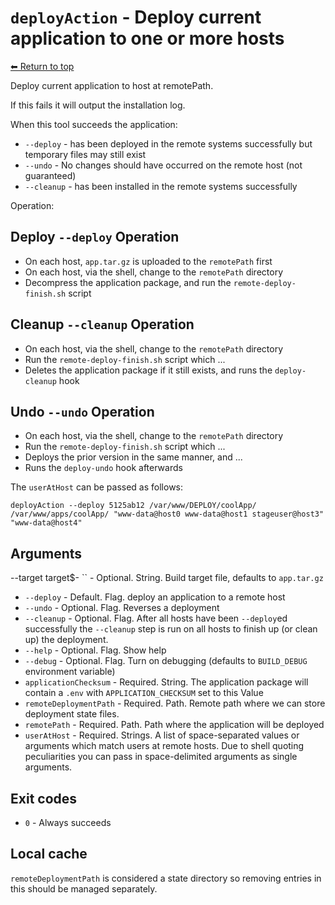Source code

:
# `deployAction` - Deploy current application to one or more hosts

[⬅ Return to top](index.md)

Deploy current application to host at remotePath.

If this fails it will output the installation log.

When this tool succeeds the application:

- `--deploy` - has been deployed in the remote systems successfully but temporary files may still exist
- `--undo` - No changes should have occurred on the remote host (not guaranteed)
- `--cleanup` - has been installed in the remote systems successfully

Operation:

## Deploy `--deploy` Operation

- On each host, `app.tar.gz` is uploaded to the `remotePath` first
- On each host, via the shell, change to the `remotePath` directory
- Decompress the application package, and run the `remote-deploy-finish.sh` script

## Cleanup `--cleanup` Operation

- On each host, via the shell, change to the `remotePath` directory
- Run the `remote-deploy-finish.sh` script which ...
- Deletes the application package if it still exists, and runs the `deploy-cleanup` hook

## Undo `--undo` Operation

- On each host, via the shell, change to the `remotePath` directory
- Run the `remote-deploy-finish.sh` script which ...
- Deploys the prior version in the same manner, and ... <!-- needs expansion TODO -->
- Runs the `deploy-undo` hook afterwards

The `userAtHost` can be passed as follows:

    deployAction --deploy 5125ab12 /var/www/DEPLOY/coolApp/ /var/www/apps/coolApp/ "www-data@host0 www-data@host1 stageuser@host3" "www-data@host4"

## Arguments

--target target$- `` - Optional. String. Build target file, defaults to `app.tar.gz`
- `--deploy` - Default. Flag. deploy an application to a remote host
- `--undo` - Optional. Flag. Reverses a deployment
- `--cleanup` - Optional. Flag. After all hosts have been `--deploy`ed successfully the `--cleanup` step is run on all hosts to finish up (or clean up) the deployment.
- `--help` - Optional. Flag. Show help
- `--debug` - Optional. Flag. Turn on debugging (defaults to `BUILD_DEBUG` environment variable)
- `applicationChecksum` - Required. String. The application package will contain a `.env` with `APPLICATION_CHECKSUM` set to this Value
- `remoteDeploymentPath` - Required. Path. Remote path where we can store deployment state files.
- `remotePath` - Required. Path. Path where the application will be deployed
- `userAtHost` - Required. Strings. A list of space-separated values or arguments which match users at remote hosts. Due to shell quoting peculiarities you can pass in space-delimited arguments as single arguments.

## Exit codes

- `0` - Always succeeds

## Local cache

`remoteDeploymentPath` is considered a state directory so removing entries in this should be managed separately.
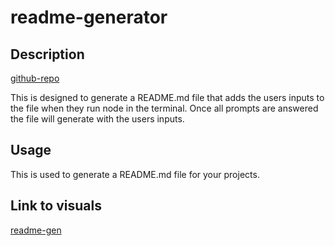 # readme-generator



## Description

[github-repo]()

This is designed to generate a README.md file that adds the users inputs to the file when they run node in the terminal. Once all prompts are answered the file will generate with the users inputs.
## Usage

This is used to generate a README.md file for your projects.

## Link to visuals

[readme-gen](https://drive.google.com/file/d/1AH5ax5ZiScVxyG_bq5Gnse22-Ls_v2J3/view?usp=sharing)
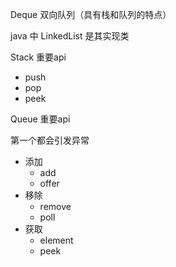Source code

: Deque 双向队列（具有栈和队列的特点）



java 中 
LinkedList 是其实现类

Stack 重要api
- push
- pop
- peek

Queue 重要api

第一个都会引发异常
- 添加
    - add
    - offer
- 移除
    - remove
    - poll
- 获取
    - element
    - peek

--- --- ---

The response should hold exactly the lines starting at the line with "deployAction --deploy 5125ab12" and ending at the line with "will be deployed", and no other line of the material above.

• WRITTEN ANSWER:
    deployAction --deploy 5125ab12 /var/www/DEPLOY/coolApp/ /var/www/apps/coolApp/ "www-data@host0 www-data@host1 stageuser@host3" "www-data@host4"

## Arguments

--target target$- `` - Optional. String. Build target file, defaults to `app.tar.gz`
- `--deploy` - Default. Flag. deploy an application to a remote host
- `--undo` - Optional. Flag. Reverses a deployment
- `--cleanup` - Optional. Flag. After all hosts have been `--deploy`ed successfully the `--cleanup` step is run on all hosts to finish up (or clean up) the deployment.
- `--help` - Optional. Flag. Show help
- `--debug` - Optional. Flag. Turn on debugging (defaults to `BUILD_DEBUG` environment variable)
- `applicationChecksum` - Required. String. The application package will contain a `.env` with `APPLICATION_CHECKSUM` set to this Value
- `remoteDeploymentPath` - Required. Path. Remote path where we can store deployment state files.
- `remotePath` - Required. Path. Path where the application will be deployed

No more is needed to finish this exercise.